MSU professor pens book on Shubuta Bridge lynchings
Contact: Zack Plair
MERIDIAN, Miss.—A Mississippi State associate professor of history has released a new book chronicling events in a small Mississippi town that is home to a tragic monument to racial struggle.
Written by Jason Morgan Ward and published by Oxford University Press, “Hanging Bridge: Racial Violence and America’s Civil Rights Century” examines decades of racial tension in the Clarke County town of Shubuta, where a bridge that crosses the Chickasawhay River served as the site for lynchings. Morgan will sign copies of his book at 5-7 p.m. Thursday [May 26] in the Phil Hardin Foundation Library on MSU-Meridian’s College Park Campus.
Ward, who joined MSU’s faculty in 2008, said the book focuses on three major events in Shubuta, two of which involved the steel-framed bridge. In 1918, a mob lynched four young blacks, including two men and two pregnant women. Twenty-four years later, in 1942, two black teenagers were lynched there.
The book also recounts the height of Shubuta’s civil rights movement in 1966 and highlights the efforts of local civil rights activists.
“This story is told over such a long period of time, so you see different characters, events and themes elevated,” Ward said. “There are lots of communities in Mississippi that have their own stories like this that haven’t been told. I would like for this to be a model for seeking out these stories and thinking about new structures for telling them.”

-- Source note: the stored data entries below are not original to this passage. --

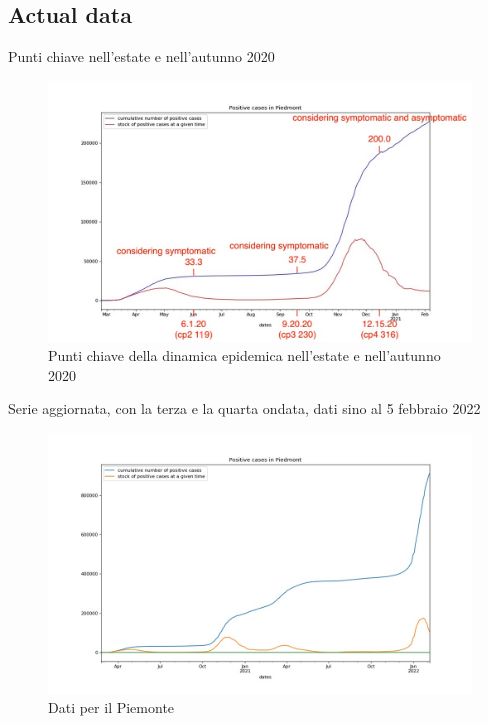 \documentclass[]{beamer}
\begin{document}
\subsection{Actual data}

\begin{frame}{Punti chiave nell'estate e nell'autunno 2020}

\begin{figure}[H]
\center
\includegraphics[scale=0.25]{andamento900annotato.jpg}
\caption{Punti chiave della dinamica epidemica nell'estate e nell'autunno 2020}
\label{Key points}
\end{figure}


\end{frame}


\begin{frame}{Serie aggiornata, con la terza e la quarta ondata, dati sino al 5 febbraio 2022}

\begin{figure}[H]
\center
\includegraphics[scale=0.35]{andamento900.jpg}
\caption{Dati per il Piemonte}
\label{dataP}
\end{figure}


\end{frame}
\end{document}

Both Shubuta bridge lynchings occurred in an era of world war, when Ward said bubbling social conflicts and anxieties reached new heights. Membership to the National Association for the Advancement of Colored People grew during both world wars, he said, and pressure on the government to make social changes increased on many fronts.
Also, economic shifts brought by the wars allowed blacks opportunities for higher paying jobs, which Ward said challenged the prevailing class structure and helped people leave a system of debt and credit that had kept them in a cycle of poverty.
Challenges to economic and class themes re-emerged in Shubuta in the late 1960s, Ward added, especially when the Head Start anti-poverty program offered jobs to African American women that paid three times more than common subservient labor.
Time Magazine has published an excerpt from the book’s introduction, and Ward has talked about it in interviews for National Public Radio and Vice Magazine. He said what he thinks makes the story so unique is having the bridge, which is still standing, as a physical device tying it together.
“Every town is famous for something,” he said. “You just don’t necessarily get to choose what that thing is.”
This is Morgan’s second published book. His first, “Defending White Democracy: The Making of a Segregationist Movement and the Remaking of Racial Politics, 1936-65,” was released in 2011.